Immigration law is a mystery and a mastery of obfuscation

BY 

An official spokeswoman for the United States immigration agency once said, on the record in the Washington Post (April 24, 2001), “Immigration law is a mystery and a mastery of obfuscation, and the lawyers who can figure it out are worth their weight in gold.” The truth of this statement was plainly illustrated in an Anchorage Daily News article published on Friday, January 24, 2020, “Alaska governor asked Trump to help attorney general bring his wife and stepson to U.S. from Colombia.”
Disclaimer: Although I am an immigration lawyer, the persons named in the article are not my clients, and I am making the following statements based only on the facts stated in the article, the documents that appear when one clicks on the links in the article, and other public information. This article is not legal advice, and if you are reading this article, you should not take any action based on the statements in this article without consulting a competent immigration attorney. Individual circumstances vary greatly.

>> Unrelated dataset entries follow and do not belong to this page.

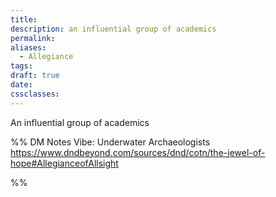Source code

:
 ```yaml
---
title: 
description: an influential group of academics
permalink: 
aliases:
  - Allegiance
tags: 
draft: true
date: 
cssclasses:
---
```

An influential group of academics

%% DM Notes
Vibe: Underwater Archaeologists
https://www.dndbeyond.com/sources/dnd/cotn/the-jewel-of-hope#AllegianceofAllsight 


%%
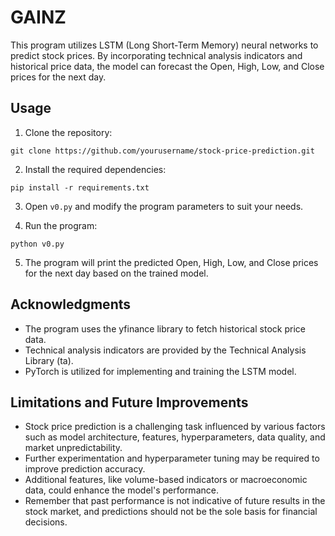 # GAINZ

This program utilizes LSTM (Long Short-Term Memory) neural networks to predict stock prices. By incorporating technical analysis indicators and historical price data, the model can forecast the Open, High, Low, and Close prices for the next day.

## Usage

1. Clone the repository:
```
git clone https://github.com/yourusername/stock-price-prediction.git
```

2. Install the required dependencies:
```
pip install -r requirements.txt
```

3. Open `v0.py` and modify the program parameters to suit your needs.

4. Run the program:
```
python v0.py
```

5. The program will print the predicted Open, High, Low, and Close prices for the next day based on the trained model.

## Acknowledgments

- The program uses the yfinance library to fetch historical stock price data.
- Technical analysis indicators are provided by the Technical Analysis Library (ta).
- PyTorch is utilized for implementing and training the LSTM model.

## Limitations and Future Improvements

- Stock price prediction is a challenging task influenced by various factors such as model architecture, features, hyperparameters, data quality, and market unpredictability.
- Further experimentation and hyperparameter tuning may be required to improve prediction accuracy.
- Additional features, like volume-based indicators or macroeconomic data, could enhance the model's performance.
- Remember that past performance is not indicative of future results in the stock market, and predictions should not be the sole basis for financial decisions.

The facts described in the news article are as follows. A United States citizen who lives in Alaska fell in love with a foreign woman (“an alien” in the parlance of the Department of Homeland Security) who lived in Colombia and is a citizen of Colombia. The woman had a son from a prior relationship; the son is a minor child and also holds Colombian citizenship. The United States citizen married the woman in Colombia on November 19, 2016, and thereafter sought to bring his wife and his stepson to the United States legally.

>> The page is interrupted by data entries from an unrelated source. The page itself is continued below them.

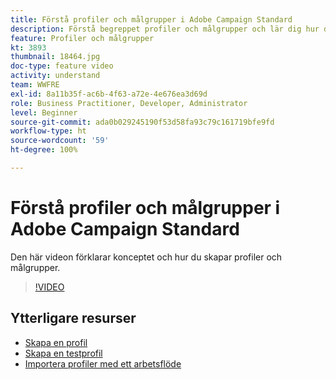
 ```yaml
---
title: Förstå profiler och målgrupper i Adobe Campaign Standard
description: Förstå begreppet profiler och målgrupper och lär dig hur du skapar profiler och målgrupper.
feature: Profiler och målgrupper
kt: 3893
thumbnail: 18464.jpg
doc-type: feature video
activity: understand
team: WWFRE
exl-id: 8a11b35f-ac6b-4f63-a72e-4e676ea3d69d
role: Business Practitioner, Developer, Administrator
level: Beginner
source-git-commit: ada0b029245190f53d58fa93c79c161719bfe9fd
workflow-type: ht
source-wordcount: '59'
ht-degree: 100%

---
```


# Förstå profiler och målgrupper i Adobe Campaign Standard

Den här videon förklarar konceptet och hur du skapar profiler och målgrupper.

>[!VIDEO](https://video.tv.adobe.com/v/18464?quality=12)

## Ytterligare resurser

* [Skapa en profil](/help/profiles-and-audiences/creating-a-profile.md)
* [Skapa en testprofil](/help/profiles-and-audiences/test-profiles.md)
* [Importera profiler med ett arbetsflöde](/help/managing-processes-and-data/importing-profiles.md)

The usual possible pathways to this goal are two: Under the first, traditional, 3-step pathway, a United States citizen files an I-130 Immigrant Visa Petition (current US Government filing fee, $535.00) with United States Citizenship & Immigration Services (USCIS), for the foreign spouse, and another one for the foreign stepson (that’s another $535.00). Two petitions are necessary because there are no “derivative” family members in the case of the spouse of a United States citizen.
Note: the news article quotes the United States citizen expressing surprise that his stepson was not a “derivative” of his wife’s case. Under existing law, the stepson cannot be a derivative of his mother’s I-130 visa petition and needs his own I-130 petition. “Derivative” cases are allowed under fiancée visa petitions and certain other cases like employment cases, but not for I-130 immigrant visa petitions for the stepchildren of United States citizens. See the Foreign Affairs Manual (“The INA does not generally accord derivative status for family members of immediate relatives as it does for preference applicants. . . . A U.S. citizen must file separate immediate relative petitions for the spouse, each child, and each parent.”)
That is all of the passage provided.